• [Provided information]:
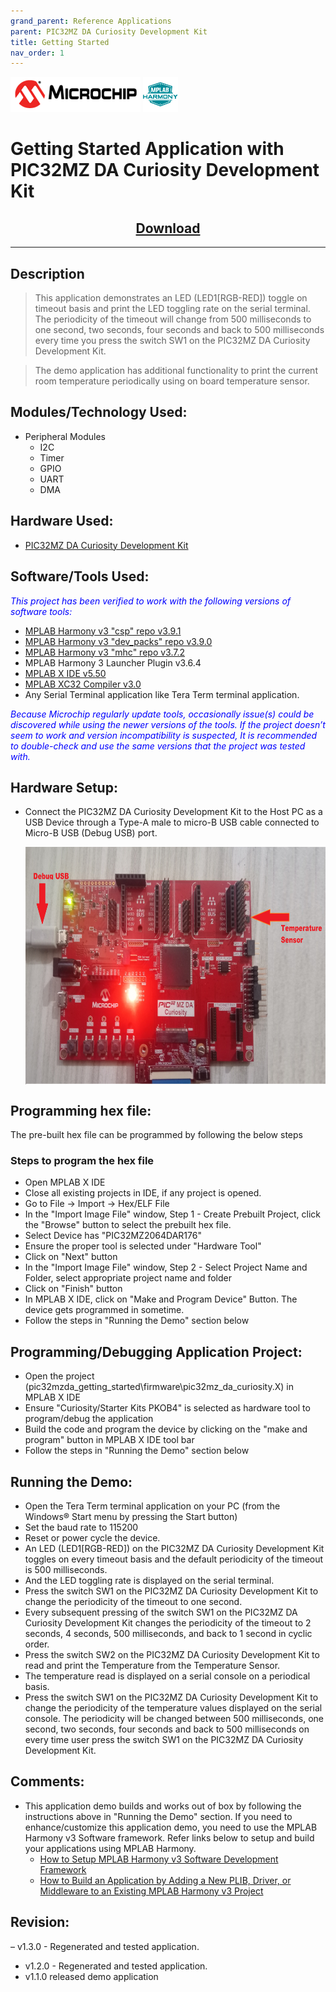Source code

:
 ```yaml
---
grand_parent: Reference Applications
parent: PIC32MZ DA Curiosity Development Kit
title: Getting Started
nav_order: 1
---
```

<img src = "images/microchip_logo.png">
<img src = "images/microchip_mplab_harmony_logo_small.png">

# Getting Started Application with PIC32MZ DA Curiosity Development Kit
<h2 align="center"> <a href="https://github.com/MicrochipTech/MPLAB-Harmony-Reference-Apps/releases/latest/download/pic32mzda_getting_started.zip" > Download </a> </h2>

-----
## Description

> This application demonstrates an LED (LED1[RGB-RED]) toggle on timeout basis and print the LED toggling rate on the serial terminal. The periodicity of the timeout will change from 500 milliseconds to one second, two seconds, four seconds and back to 500 milliseconds every time you press the switch SW1 on the PIC32MZ DA Curiosity Development Kit.

> The demo application has additional functionality to print the current room temperature periodically using on board temperature sensor.


## Modules/Technology Used:

- Peripheral Modules      
	- I2C
	- Timer
	- GPIO
	- UART
	- DMA

## Hardware Used:

- [PIC32MZ DA Curiosity Development Kit](https://www.microchip.com/DevelopmentTools/ProductDetails/PartNO/EV87D54A)   

## Software/Tools Used:
<span style="color:blue"> *This project has been verified to work with the following versions of software tools:*</span>  

 - [MPLAB Harmony v3 "csp" repo v3.9.1](https://github.com/Microchip-MPLAB-Harmony/csp/releases/tag/v3.8.3)  
 - [MPLAB Harmony v3 "dev_packs" repo v3.9.0](https://github.com/Microchip-MPLAB-Harmony/dev_packs/releases/tag/v3.8.0)  
 - [MPLAB Harmony v3 "mhc" repo v3.7.2](https://github.com/Microchip-MPLAB-Harmony/mhc/releases/tag/v3.6.5)  
 - MPLAB Harmony 3 Launcher Plugin v3.6.4  
 - [MPLAB X IDE v5.50](https://www.microchip.com/mplab/mplab-x-ide)  
 - [MPLAB XC32 Compiler v3.0](https://www.microchip.com/mplab/compilers)  
 - Any Serial Terminal application like Tera Term terminal application.  

<span style="color:blue"> *Because Microchip regularly update tools, occasionally issue(s) could be discovered while using the newer versions of the tools. If the project doesn’t seem to work and version incompatibility is suspected, It is recommended to double-check and use the same versions that the project was tested with.* </span>  

## Hardware Setup:
- Connect the PIC32MZ DA Curiosity Development Kit to the Host PC as a USB Device
	through a Type-A male to micro-B USB cable connected to Micro-B USB (Debug USB) port.  

	<img src = "images/hardware_setup.jpg" width="800" height="380" align="middle">

## Programming hex file:
The pre-built hex file can be programmed by following the below steps

### Steps to program the hex file
- Open MPLAB X IDE
- Close all existing projects in IDE, if any project is opened.
- Go to File -> Import -> Hex/ELF File
- In the "Import Image File" window, Step 1 - Create Prebuilt Project, click the "Browse" button to select the prebuilt hex file.
- Select Device has "PIC32MZ2064DAR176"
- Ensure the proper tool is selected under "Hardware Tool"
- Click on "Next" button
- In the "Import Image File" window, Step 2 - Select Project Name and Folder, select appropriate project name and folder
- Click on "Finish" button
- In MPLAB X IDE, click on "Make and Program Device" Button. The device gets programmed in sometime.
- Follow the steps in "Running the Demo" section below

## Programming/Debugging Application Project:
- Open the project (pic32mzda_getting_started\firmware\pic32mz_da_curiosity.X) in MPLAB X IDE
- Ensure "Curiosity/Starter Kits PKOB4" is selected as hardware tool to program/debug the application
- Build the code and program the device by clicking on the "make and program" button in MPLAB X IDE tool bar
- Follow the steps in "Running the Demo" section below

## Running the Demo:
- Open the Tera Term terminal application on your PC (from the Windows® Start menu by pressing the Start button)
- Set the baud rate to 115200
- Reset or power cycle the device.
- An LED (LED1[RGB-RED]) on the PIC32MZ DA Curiosity Development Kit toggles on every timeout basis and the default periodicity of the timeout is 500 milliseconds.
- And the LED toggling rate is displayed on the serial terminal.
- Press the switch SW1 on the PIC32MZ DA Curiosity Development Kit to change the periodicity of the timeout to one second.
- Every subsequent pressing of the switch SW1 on the PIC32MZ DA Curiosity Development Kit changes the periodicity of the timeout to 2 seconds, 4 seconds, 500 milliseconds, and back to 1 second in cyclic order.
- Press the switch SW2 on the PIC32MZ DA Curiosity Development Kit to read and print the Temperature from the Temperature Sensor.
- The temperature read is displayed on a serial console on a periodical basis.
- Press the switch SW1 on the PIC32MZ DA Curiosity Development Kit to change the
periodicity of the temperature values displayed on the serial console. The periodicity will be changed between 500 milliseconds, one second, two seconds, four seconds and back to 500 milliseconds on every time user press the switch SW1 on the PIC32MZ DA Curiosity Development Kit.


## Comments:
- This application demo builds and works out of box by following the instructions above in "Running the Demo" section. If you need to enhance/customize this application demo, you need to use the MPLAB Harmony v3 Software framework. Refer links below to setup and build your applications using MPLAB Harmony.
	- [How to Setup MPLAB Harmony v3 Software Development Framework](https://www.microchip.com/mymicrochip/filehandler.aspx?ddocname=en1000821)
	- [How to Build an Application by Adding a New PLIB, Driver, or Middleware to an Existing MPLAB Harmony v3 Project](http://ww1.microchip.com/downloads/en/DeviceDoc/How_to_Build_Application_Adding_PLIB_%20Driver_or_Middleware%20_to_MPLAB_Harmony_v3Project_DS90003253A.pdf)  

## Revision:
– v1.3.0 - Regenerated and tested application.
- v1.2.0 - Regenerated and tested application.
- v1.1.0 released demo application
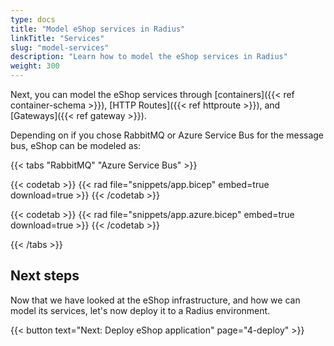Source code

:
 ```yaml
---
type: docs
title: "Model eShop services in Radius"
linkTitle: "Services"
slug: "model-services"
description: "Learn how to model the eShop services in Radius"
weight: 300
---
```


Next, you can model the eShop services through [containers]({{< ref container-schema >}}), [HTTP Routes]({{< ref httproute >}}), and [Gateways]({{< ref gateway >}}).

Depending on if you chose RabbitMQ or Azure Service Bus for the message bus, eShop can be modeled as:

{{< tabs "RabbitMQ" "Azure Service Bus" >}}

{{< codetab >}}
{{< rad file="snippets/app.bicep" embed=true download=true >}}
{{< /codetab >}}

{{< codetab >}}
{{< rad file="snippets/app.azure.bicep" embed=true download=true >}}
{{< /codetab >}}

{{< /tabs >}}

## Next steps

Now that we have looked at the eShop infrastructure, and how we can model its services, let's now deploy it to a Radius environment.

{{< button text="Next: Deploy eShop application" page="4-deploy" >}}
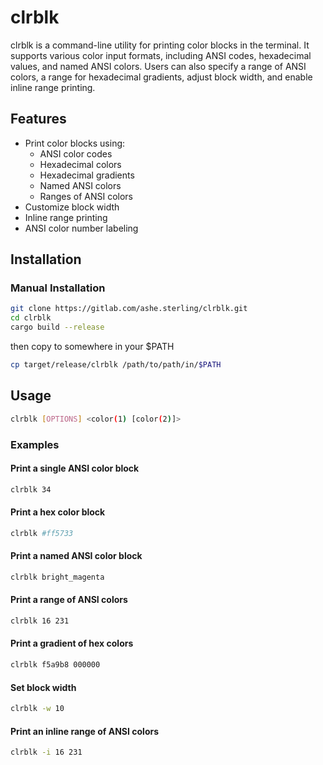 # clrblk

clrblk is a command-line utility for printing color blocks in the terminal. It supports various color input formats, including ANSI codes, hexadecimal values, and named ANSI colors. Users can also specify a range of ANSI colors, a range for hexadecimal gradients, adjust block width, and enable inline range printing.

## Features

- Print color blocks using:
  - ANSI color codes
  - Hexadecimal colors
  - Hexadecimal gradients
  - Named ANSI colors
  - Ranges of ANSI colors
- Customize block width
- Inline range printing
- ANSI color number labeling

## Installation


### Manual Installation

```sh
git clone https://gitlab.com/ashe.sterling/clrblk.git
cd clrblk
cargo build --release
```
then copy to somewhere in your $PATH
```sh
cp target/release/clrblk /path/to/path/in/$PATH
```

## Usage

```sh
clrblk [OPTIONS] <color(1) [color(2)]>
```

### Examples

#### Print a single ANSI color block
```sh
clrblk 34
```

#### Print a hex color block
```sh
clrblk #ff5733
```

#### Print a named ANSI color block
```sh
clrblk bright_magenta
```

#### Print a range of ANSI colors
```sh
clrblk 16 231
```

#### Print a gradient of hex colors
```sh
clrblk f5a9b8 000000
```

#### Set block width
```sh
clrblk -w 10
```

#### Print an inline range of ANSI colors
```sh
clrblk -i 16 231
```
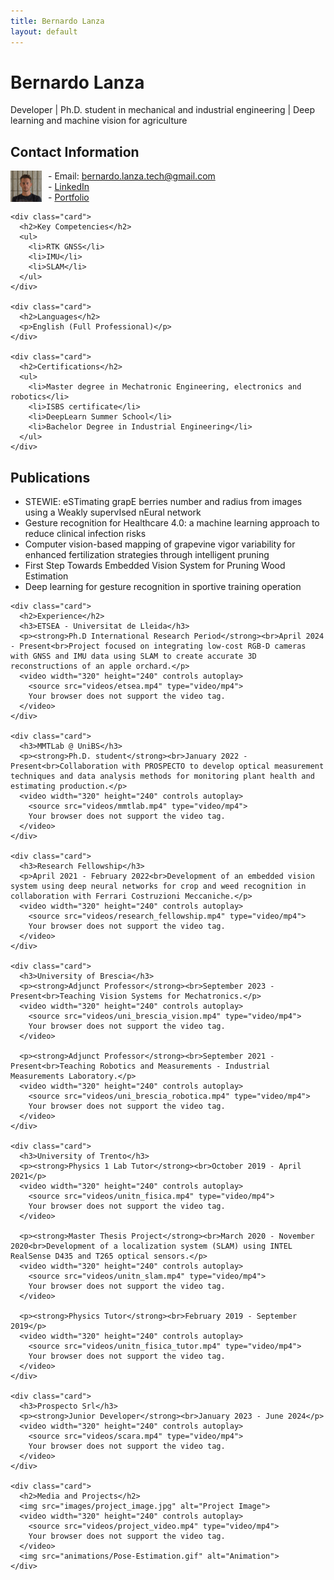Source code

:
 ```yaml
---
title: Bernardo Lanza
layout: default
---
```


# Bernardo Lanza

Developer | Ph.D. student in mechanical and industrial engineering | Deep learning and machine vision for agriculture

<div class="container">
  <div class="sidebar">
    <div class="card">
      <h2>Contact Information</h2>
      <p>
        <img src="images/photo1634809532 (1).jpeg" alt="Contact" style="width:50px; float:left; margin-right:10px;">
        - Email: <a href="mailto:bernardo.lanza.tech@gmail.com">bernardo.lanza.tech@gmail.com</a><br>
        - <a href="https://www.linkedin.com/in/bernardo-lanza-554064163">LinkedIn</a><br>
        - <a href="https://orcid.org/0009-0005-3561-754X">Portfolio</a>
      </p>
    </div>

    <div class="card">
      <h2>Key Competencies</h2>
      <ul>
        <li>RTK GNSS</li>
        <li>IMU</li>
        <li>SLAM</li>
      </ul>
    </div>

    <div class="card">
      <h2>Languages</h2>
      <p>English (Full Professional)</p>
    </div>

    <div class="card">
      <h2>Certifications</h2>
      <ul>
        <li>Master degree in Mechatronic Engineering, electronics and robotics</li>
        <li>ISBS certificate</li>
        <li>DeepLearn Summer School</li>
        <li>Bachelor Degree in Industrial Engineering</li>
      </ul>
    </div>
  </div>

  <div class="main-content">
    <div class="card">
      <h2>Publications</h2>
      <ul>
        <li>STEWIE: eSTimating grapE berries number and radius from images using a Weakly supervIsed nEural network</li>
        <li>Gesture recognition for Healthcare 4.0: a machine learning approach to reduce clinical infection risks</li>
        <li>Computer vision-based mapping of grapevine vigor variability for enhanced fertilization strategies through intelligent pruning</li>
        <li>First Step Towards Embedded Vision System for Pruning Wood Estimation</li>
        <li>Deep learning for gesture recognition in sportive training operation</li>
      </ul>
    </div>

    <div class="card">
      <h2>Experience</h2>
      <h3>ETSEA - Universitat de Lleida</h3>
      <p><strong>Ph.D International Research Period</strong><br>April 2024 - Present<br>Project focused on integrating low-cost RGB-D cameras with GNSS and IMU data using SLAM to create accurate 3D reconstructions of an apple orchard.</p>
      <video width="320" height="240" controls autoplay>
        <source src="videos/etsea.mp4" type="video/mp4">
        Your browser does not support the video tag.
      </video>
    </div>

    <div class="card">
      <h3>MMTLab @ UniBS</h3>
      <p><strong>Ph.D. student</strong><br>January 2022 - Present<br>Collaboration with PROSPECTO to develop optical measurement techniques and data analysis methods for monitoring plant health and estimating production.</p>
      <video width="320" height="240" controls autoplay>
        <source src="videos/mmtlab.mp4" type="video/mp4">
        Your browser does not support the video tag.
      </video>
    </div>

    <div class="card">
      <h3>Research Fellowship</h3>
      <p>April 2021 - February 2022<br>Development of an embedded vision system using deep neural networks for crop and weed recognition in collaboration with Ferrari Costruzioni Meccaniche.</p>
      <video width="320" height="240" controls autoplay>
        <source src="videos/research_fellowship.mp4" type="video/mp4">
        Your browser does not support the video tag.
      </video>
    </div>

    <div class="card">
      <h3>University of Brescia</h3>
      <p><strong>Adjunct Professor</strong><br>September 2023 - Present<br>Teaching Vision Systems for Mechatronics.</p>
      <video width="320" height="240" controls autoplay>
        <source src="videos/uni_brescia_vision.mp4" type="video/mp4">
        Your browser does not support the video tag.
      </video>

      <p><strong>Adjunct Professor</strong><br>September 2021 - Present<br>Teaching Robotics and Measurements - Industrial Measurements Laboratory.</p>
      <video width="320" height="240" controls autoplay>
        <source src="videos/uni_brescia_robotica.mp4" type="video/mp4">
        Your browser does not support the video tag.
      </video>
    </div>

    <div class="card">
      <h3>University of Trento</h3>
      <p><strong>Physics 1 Lab Tutor</strong><br>October 2019 - April 2021</p>
      <video width="320" height="240" controls autoplay>
        <source src="videos/unitn_fisica.mp4" type="video/mp4">
        Your browser does not support the video tag.
      </video>

      <p><strong>Master Thesis Project</strong><br>March 2020 - November 2020<br>Development of a localization system (SLAM) using INTEL RealSense D435 and T265 optical sensors.</p>
      <video width="320" height="240" controls autoplay>
        <source src="videos/unitn_slam.mp4" type="video/mp4">
        Your browser does not support the video tag.
      </video>

      <p><strong>Physics Tutor</strong><br>February 2019 - September 2019</p>
      <video width="320" height="240" controls autoplay>
        <source src="videos/unitn_fisica_tutor.mp4" type="video/mp4">
        Your browser does not support the video tag.
      </video>
    </div>

    <div class="card">
      <h3>Prospecto Srl</h3>
      <p><strong>Junior Developer</strong><br>January 2023 - June 2024</p>
      <video width="320" height="240" controls autoplay>
        <source src="videos/scara.mp4" type="video/mp4">
        Your browser does not support the video tag.
      </video>
    </div>

    <div class="card">
      <h2>Media and Projects</h2>
      <img src="images/project_image.jpg" alt="Project Image">
      <video width="320" height="240" controls autoplay>
        <source src="videos/project_video.mp4" type="video/mp4">
        Your browser does not support the video tag.
      </video>
      <img src="animations/Pose-Estimation.gif" alt="Animation">
    </div>
  </div>
</div>
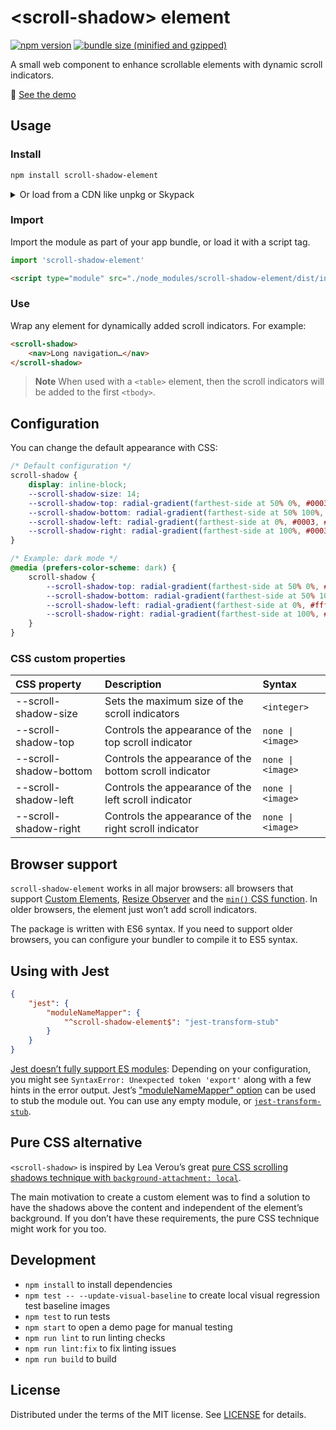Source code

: # &lt;scroll-shadow&gt; element

[![npm version][npm-version-badge-src]][npm-package-href]
[![bundle size (minified and gzipped)][bundlesize-badge-src]][bundlesize-href]

A small web component to enhance scrollable elements with dynamic scroll
indicators.

🔎 [See the demo][demo-href]

## Usage

### Install

```bash
npm install scroll-shadow-element
```

<details><summary>Or load from a CDN like unpkg or Skypack</summary>

```html
<!-- unpkg CDN -->
<script type="module" src="https://unpkg.com/scroll-shadow-element"></script>

<!-- Skypack CDN -->
<script type="module" src="https://cdn.skypack.dev/scroll-shadow-element"></script>

<!-- Skypack CDN (minified) -->
<script type="module" src="https://cdn.skypack.dev/scroll-shadow-element?min"></script>
```

</details>

### Import

Import the module as part of your app bundle, or load it with a script tag.

```js
import 'scroll-shadow-element'
```

```html
<script type="module" src="./node_modules/scroll-shadow-element/dist/index.js"></script>
```

### Use

Wrap any element for dynamically added scroll indicators. For example:

```html
<scroll-shadow>
	<nav>Long navigation…</nav>
</scroll-shadow>
```

> **Note**
> When used with a `<table>` element, then the scroll indicators will be added to the first `<tbody>`.

## Configuration

You can change the default appearance with CSS:

```css
/* Default configuration */
scroll-shadow {
	display: inline-block;
	--scroll-shadow-size: 14;
	--scroll-shadow-top: radial-gradient(farthest-side at 50% 0%, #0003, #0000);
	--scroll-shadow-bottom: radial-gradient(farthest-side at 50% 100%, #0003, #0000);
	--scroll-shadow-left: radial-gradient(farthest-side at 0%, #0003, #0000);
	--scroll-shadow-right: radial-gradient(farthest-side at 100%, #0003, #0000);
}

/* Example: dark mode */
@media (prefers-color-scheme: dark) {
	scroll-shadow {
		--scroll-shadow-top: radial-gradient(farthest-side at 50% 0%, #fff3, #0000);
		--scroll-shadow-bottom: radial-gradient(farthest-side at 50% 100%, #fff3, #0000);
		--scroll-shadow-left: radial-gradient(farthest-side at 0%, #fff3, #0000);
		--scroll-shadow-right: radial-gradient(farthest-side at 100%, #fff3, #0000);
	}
}
```

### CSS custom properties

| CSS property           | Description                                            | Syntax            |
| :--------------------- | :----------------------------------------------------- | :---------------- |
| --scroll-shadow-size   | Sets the maximum size of the scroll indicators         | `<integer>`       |
| --scroll-shadow-top    | Controls the appearance of the top scroll indicator    | `none \| <image>` |
| --scroll-shadow-bottom | Controls the appearance of the bottom scroll indicator | `none \| <image>` |
| --scroll-shadow-left   | Controls the appearance of the left scroll indicator   | `none \| <image>` |
| --scroll-shadow-right  | Controls the appearance of the right scroll indicator  | `none \| <image>` |

## Browser support

`scroll-shadow-element` works in all major browsers: all browsers that support
[Custom Elements][custom-elementsv1], [Resize Observer][resizeobserver] and the
[`min()` CSS function][css-math-functions]. In older browsers, the element just
won’t add scroll indicators.

The package is written with ES6 syntax. If you need to support older browsers,
you can configure your bundler to compile it to ES5 syntax.

## Using with Jest

```json
{
	"jest": {
		"moduleNameMapper": {
			"^scroll-shadow-element$": "jest-transform-stub"
		}
	}
}
```

[Jest doesn’t fully support ES modules][jest-esm]: Depending on your
configuration, you might see `SyntaxError: Unexpected token 'export'` along
with a few hints in the error output. Jest’s ["moduleNameMapper"
option][jest-modulenamemapper] can be used to stub the module out. You can use
any empty module, or [`jest-transform-stub`][jest-transform-stub].

## Pure CSS alternative

`<scroll-shadow>` is inspired by Lea Verou’s great [pure CSS scrolling shadows
technique with `background-attachment: local`][pure-css-alternative].

The main motivation to create a custom element was to find a solution to have
the shadows above the content and independent of the element’s background. If
you don’t have these requirements, the pure CSS technique might work for you
too.

## Development

- `npm install` to install dependencies
- `npm test -- --update-visual-baseline` to create local visual regression test baseline images
- `npm test` to run tests
- `npm start` to open a demo page for manual testing
- `npm run lint` to run linting checks
- `npm run lint:fix` to fix linting issues
- `npm run build` to build

## License

Distributed under the terms of the MIT license. See [LICENSE](LICENSE) for details.

[custom-elementsv1]: https://caniuse.com/custom-elementsv1
[resizeobserver]: https://caniuse.com/resizeobserver
[css-math-functions]: https://caniuse.com/css-math-functions
[pure-css-alternative]: https://lea.verou.me/2012/04/background-attachment-local/
[jest-esm]: https://jestjs.io/docs/ecmascript-modules
[jest-modulenamemapper]: https://jestjs.io/docs/configuration#modulenamemapper-objectstring-string--arraystring
[jest-transform-stub]: https://www.npmjs.com/package/jest-transform-stub
[npm-version-badge-src]: https://img.shields.io/npm/v/scroll-shadow-element?style=flat-square
[bundlesize-badge-src]: https://img.shields.io/bundlephobia/minzip/scroll-shadow-element?color=a8da93&style=flat-square
[npm-package-href]: https://npmjs.com/package/scroll-shadow-element
[bundlesize-href]: https://bundlephobia.com/package/scroll-shadow-element
[demo-href]: https://ingmarh.github.io/scroll-shadow-element/demo/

• [Task to carry out]: Reproduce each line of the records in which "programmed" appears.

• [Solution to the problem]:
The pre-built hex file can be programmed by following the below steps
- In MPLAB X IDE, click on "Make and Program Device" Button. The device gets programmed in sometime.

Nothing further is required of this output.